**ABOUT THIS EXERCISE:**
Lines that include "adult" make up the answer; copy all of them from the data below.

Items listed in a dataset
____________________

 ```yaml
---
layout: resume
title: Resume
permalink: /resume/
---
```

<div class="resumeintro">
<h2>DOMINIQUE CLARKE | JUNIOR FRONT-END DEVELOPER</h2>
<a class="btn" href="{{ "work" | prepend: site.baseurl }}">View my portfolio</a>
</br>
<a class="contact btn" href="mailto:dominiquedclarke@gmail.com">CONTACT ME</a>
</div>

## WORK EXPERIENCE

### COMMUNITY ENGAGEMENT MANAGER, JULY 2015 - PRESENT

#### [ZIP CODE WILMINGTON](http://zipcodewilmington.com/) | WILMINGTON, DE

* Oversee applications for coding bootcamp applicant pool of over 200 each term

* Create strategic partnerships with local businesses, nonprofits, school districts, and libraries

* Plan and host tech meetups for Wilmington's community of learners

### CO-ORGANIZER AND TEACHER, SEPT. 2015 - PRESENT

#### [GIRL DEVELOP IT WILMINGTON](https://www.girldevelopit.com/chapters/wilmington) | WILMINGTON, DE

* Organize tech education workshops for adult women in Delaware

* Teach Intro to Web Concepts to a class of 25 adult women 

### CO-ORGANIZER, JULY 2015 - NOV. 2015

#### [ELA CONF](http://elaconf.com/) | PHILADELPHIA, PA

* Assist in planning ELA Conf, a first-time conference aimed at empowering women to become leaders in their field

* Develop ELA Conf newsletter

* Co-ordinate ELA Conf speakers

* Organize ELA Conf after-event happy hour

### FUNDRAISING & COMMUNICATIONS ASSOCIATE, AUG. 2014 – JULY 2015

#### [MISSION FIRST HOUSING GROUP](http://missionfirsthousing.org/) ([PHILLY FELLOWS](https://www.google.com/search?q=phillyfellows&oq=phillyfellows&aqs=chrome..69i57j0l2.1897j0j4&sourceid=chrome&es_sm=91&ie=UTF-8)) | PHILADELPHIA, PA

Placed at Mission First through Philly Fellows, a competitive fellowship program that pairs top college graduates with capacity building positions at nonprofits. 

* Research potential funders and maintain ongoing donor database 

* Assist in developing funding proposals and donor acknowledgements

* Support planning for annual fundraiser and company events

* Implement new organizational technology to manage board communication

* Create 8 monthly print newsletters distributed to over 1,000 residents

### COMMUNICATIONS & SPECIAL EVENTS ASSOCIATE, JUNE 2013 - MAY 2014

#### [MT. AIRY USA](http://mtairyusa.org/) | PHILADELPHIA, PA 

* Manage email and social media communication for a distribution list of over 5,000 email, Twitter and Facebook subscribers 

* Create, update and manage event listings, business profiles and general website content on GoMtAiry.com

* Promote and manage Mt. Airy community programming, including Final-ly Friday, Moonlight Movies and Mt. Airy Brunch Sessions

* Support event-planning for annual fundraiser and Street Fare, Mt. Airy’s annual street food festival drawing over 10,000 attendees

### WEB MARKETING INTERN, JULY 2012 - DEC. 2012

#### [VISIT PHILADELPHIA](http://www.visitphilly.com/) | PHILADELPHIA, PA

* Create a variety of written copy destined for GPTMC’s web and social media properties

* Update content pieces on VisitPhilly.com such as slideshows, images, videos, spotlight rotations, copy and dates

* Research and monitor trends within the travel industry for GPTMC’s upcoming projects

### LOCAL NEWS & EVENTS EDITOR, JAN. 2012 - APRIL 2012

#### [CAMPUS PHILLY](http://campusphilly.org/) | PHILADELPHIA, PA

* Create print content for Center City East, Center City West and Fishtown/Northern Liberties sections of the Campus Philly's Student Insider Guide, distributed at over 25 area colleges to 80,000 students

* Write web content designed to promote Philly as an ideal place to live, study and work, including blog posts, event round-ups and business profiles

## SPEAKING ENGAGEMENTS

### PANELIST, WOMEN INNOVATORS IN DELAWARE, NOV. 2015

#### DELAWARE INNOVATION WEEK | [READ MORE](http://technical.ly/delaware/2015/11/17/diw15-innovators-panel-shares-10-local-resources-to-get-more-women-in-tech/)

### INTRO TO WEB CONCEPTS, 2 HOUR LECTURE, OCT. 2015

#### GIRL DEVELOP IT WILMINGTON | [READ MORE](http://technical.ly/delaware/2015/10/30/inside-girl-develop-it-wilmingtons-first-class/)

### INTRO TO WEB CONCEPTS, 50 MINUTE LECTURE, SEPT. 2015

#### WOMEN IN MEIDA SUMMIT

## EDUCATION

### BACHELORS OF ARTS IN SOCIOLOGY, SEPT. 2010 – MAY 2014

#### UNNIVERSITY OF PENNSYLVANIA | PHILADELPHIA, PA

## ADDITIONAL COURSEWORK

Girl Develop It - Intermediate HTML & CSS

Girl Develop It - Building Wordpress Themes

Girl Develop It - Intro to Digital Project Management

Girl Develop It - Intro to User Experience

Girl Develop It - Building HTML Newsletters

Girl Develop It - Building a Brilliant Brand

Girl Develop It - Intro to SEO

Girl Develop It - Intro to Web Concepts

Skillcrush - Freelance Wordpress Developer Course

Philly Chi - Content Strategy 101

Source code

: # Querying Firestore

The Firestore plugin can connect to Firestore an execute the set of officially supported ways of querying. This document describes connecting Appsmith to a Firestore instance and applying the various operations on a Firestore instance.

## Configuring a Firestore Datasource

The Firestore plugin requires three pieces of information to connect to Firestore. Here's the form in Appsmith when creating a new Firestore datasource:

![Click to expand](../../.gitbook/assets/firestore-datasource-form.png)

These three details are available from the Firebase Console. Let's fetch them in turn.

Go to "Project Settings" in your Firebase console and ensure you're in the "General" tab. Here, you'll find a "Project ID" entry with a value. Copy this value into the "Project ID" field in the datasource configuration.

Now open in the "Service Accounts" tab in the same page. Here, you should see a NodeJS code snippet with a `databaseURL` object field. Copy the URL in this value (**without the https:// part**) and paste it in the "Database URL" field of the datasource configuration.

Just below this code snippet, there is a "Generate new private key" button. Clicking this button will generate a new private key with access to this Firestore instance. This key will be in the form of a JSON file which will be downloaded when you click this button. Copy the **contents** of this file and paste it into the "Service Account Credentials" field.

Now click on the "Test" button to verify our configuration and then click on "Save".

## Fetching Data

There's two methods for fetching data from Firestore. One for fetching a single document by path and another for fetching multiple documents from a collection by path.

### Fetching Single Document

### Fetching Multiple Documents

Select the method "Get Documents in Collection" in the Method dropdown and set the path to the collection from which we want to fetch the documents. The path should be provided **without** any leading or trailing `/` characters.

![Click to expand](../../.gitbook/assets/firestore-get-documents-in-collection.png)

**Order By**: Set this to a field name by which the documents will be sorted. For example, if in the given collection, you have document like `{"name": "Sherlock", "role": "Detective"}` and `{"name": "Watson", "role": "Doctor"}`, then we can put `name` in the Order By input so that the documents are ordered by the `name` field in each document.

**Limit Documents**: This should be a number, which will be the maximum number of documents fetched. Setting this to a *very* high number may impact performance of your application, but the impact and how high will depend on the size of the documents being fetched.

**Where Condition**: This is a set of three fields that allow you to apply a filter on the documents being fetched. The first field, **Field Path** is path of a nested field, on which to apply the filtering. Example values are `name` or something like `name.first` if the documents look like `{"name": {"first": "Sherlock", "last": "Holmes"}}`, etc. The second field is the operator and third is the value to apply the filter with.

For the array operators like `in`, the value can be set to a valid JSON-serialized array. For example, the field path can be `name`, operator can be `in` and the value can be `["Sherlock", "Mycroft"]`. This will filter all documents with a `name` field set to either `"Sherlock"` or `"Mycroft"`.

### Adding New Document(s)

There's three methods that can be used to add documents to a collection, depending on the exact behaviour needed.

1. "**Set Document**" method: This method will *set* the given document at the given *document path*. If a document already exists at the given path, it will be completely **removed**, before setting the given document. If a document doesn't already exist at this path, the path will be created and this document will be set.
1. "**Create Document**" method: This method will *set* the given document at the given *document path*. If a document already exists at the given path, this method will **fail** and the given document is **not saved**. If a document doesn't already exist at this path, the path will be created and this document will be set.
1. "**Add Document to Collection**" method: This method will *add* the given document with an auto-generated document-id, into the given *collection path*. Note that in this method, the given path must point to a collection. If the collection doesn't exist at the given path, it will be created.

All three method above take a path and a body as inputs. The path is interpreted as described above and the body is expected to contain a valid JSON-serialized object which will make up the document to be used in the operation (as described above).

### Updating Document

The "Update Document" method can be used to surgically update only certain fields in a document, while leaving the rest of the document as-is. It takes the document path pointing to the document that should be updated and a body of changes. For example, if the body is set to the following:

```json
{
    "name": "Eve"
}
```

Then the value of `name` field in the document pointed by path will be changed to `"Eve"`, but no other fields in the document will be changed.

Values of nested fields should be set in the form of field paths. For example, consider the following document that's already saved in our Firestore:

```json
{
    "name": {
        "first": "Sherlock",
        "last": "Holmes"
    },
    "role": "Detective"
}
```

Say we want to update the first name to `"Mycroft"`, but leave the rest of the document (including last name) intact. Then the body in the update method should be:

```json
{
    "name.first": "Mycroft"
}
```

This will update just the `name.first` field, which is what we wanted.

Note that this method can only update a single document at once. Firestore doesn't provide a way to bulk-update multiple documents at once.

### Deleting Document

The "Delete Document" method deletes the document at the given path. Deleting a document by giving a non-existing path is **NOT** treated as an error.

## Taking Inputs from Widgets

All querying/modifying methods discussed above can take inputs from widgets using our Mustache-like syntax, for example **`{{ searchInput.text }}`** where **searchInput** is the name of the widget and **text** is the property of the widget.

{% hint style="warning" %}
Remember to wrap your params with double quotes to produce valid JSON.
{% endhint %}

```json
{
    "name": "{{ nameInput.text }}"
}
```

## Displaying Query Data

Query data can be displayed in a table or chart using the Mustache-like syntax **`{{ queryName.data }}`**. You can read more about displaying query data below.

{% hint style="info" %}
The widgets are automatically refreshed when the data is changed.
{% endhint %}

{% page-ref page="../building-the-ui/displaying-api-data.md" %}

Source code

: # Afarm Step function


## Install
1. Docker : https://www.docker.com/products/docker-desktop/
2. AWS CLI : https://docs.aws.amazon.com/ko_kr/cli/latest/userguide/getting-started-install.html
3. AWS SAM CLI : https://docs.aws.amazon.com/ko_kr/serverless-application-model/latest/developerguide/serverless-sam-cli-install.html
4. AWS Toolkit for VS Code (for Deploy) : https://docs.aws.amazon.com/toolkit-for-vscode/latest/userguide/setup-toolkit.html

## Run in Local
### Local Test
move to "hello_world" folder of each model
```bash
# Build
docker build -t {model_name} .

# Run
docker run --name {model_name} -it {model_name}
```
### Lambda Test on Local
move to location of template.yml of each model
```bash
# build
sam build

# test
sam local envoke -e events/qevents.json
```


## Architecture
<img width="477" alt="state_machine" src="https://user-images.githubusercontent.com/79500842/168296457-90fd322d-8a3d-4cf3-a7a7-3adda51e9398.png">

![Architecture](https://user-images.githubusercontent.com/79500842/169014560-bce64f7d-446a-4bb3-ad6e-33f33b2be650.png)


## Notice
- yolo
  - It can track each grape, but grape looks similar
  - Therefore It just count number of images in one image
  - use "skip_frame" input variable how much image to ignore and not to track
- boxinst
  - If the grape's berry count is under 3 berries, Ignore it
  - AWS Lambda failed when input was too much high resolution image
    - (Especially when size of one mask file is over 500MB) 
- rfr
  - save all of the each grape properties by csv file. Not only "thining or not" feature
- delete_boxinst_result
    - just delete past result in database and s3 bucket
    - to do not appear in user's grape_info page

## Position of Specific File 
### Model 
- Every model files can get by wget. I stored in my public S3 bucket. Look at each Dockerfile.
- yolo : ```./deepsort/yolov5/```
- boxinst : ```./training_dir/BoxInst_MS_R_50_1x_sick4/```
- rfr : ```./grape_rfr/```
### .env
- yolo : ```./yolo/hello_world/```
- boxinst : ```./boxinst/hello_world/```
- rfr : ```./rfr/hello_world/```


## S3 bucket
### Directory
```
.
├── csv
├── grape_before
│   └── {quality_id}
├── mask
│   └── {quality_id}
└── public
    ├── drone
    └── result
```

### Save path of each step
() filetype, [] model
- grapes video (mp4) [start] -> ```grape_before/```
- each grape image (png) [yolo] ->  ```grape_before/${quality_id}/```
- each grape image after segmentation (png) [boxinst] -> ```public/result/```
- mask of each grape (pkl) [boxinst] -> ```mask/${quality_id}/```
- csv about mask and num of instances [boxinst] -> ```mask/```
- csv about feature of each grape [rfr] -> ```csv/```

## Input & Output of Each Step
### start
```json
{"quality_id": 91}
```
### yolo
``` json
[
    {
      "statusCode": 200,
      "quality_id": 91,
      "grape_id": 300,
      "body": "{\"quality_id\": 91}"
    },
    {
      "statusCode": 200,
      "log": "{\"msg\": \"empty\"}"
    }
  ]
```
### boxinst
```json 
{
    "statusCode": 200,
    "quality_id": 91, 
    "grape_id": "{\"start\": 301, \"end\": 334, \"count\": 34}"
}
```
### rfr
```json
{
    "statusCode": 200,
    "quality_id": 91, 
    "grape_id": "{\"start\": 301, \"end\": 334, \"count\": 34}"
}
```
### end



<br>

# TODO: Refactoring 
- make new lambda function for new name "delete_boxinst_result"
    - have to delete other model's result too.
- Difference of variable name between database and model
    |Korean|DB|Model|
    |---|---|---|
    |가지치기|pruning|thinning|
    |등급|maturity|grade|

____________________

**RESPONSE AREA:**
* Organize tech education workshops for adult women in Delaware
* Teach Intro to Web Concepts to a class of 25 adult women 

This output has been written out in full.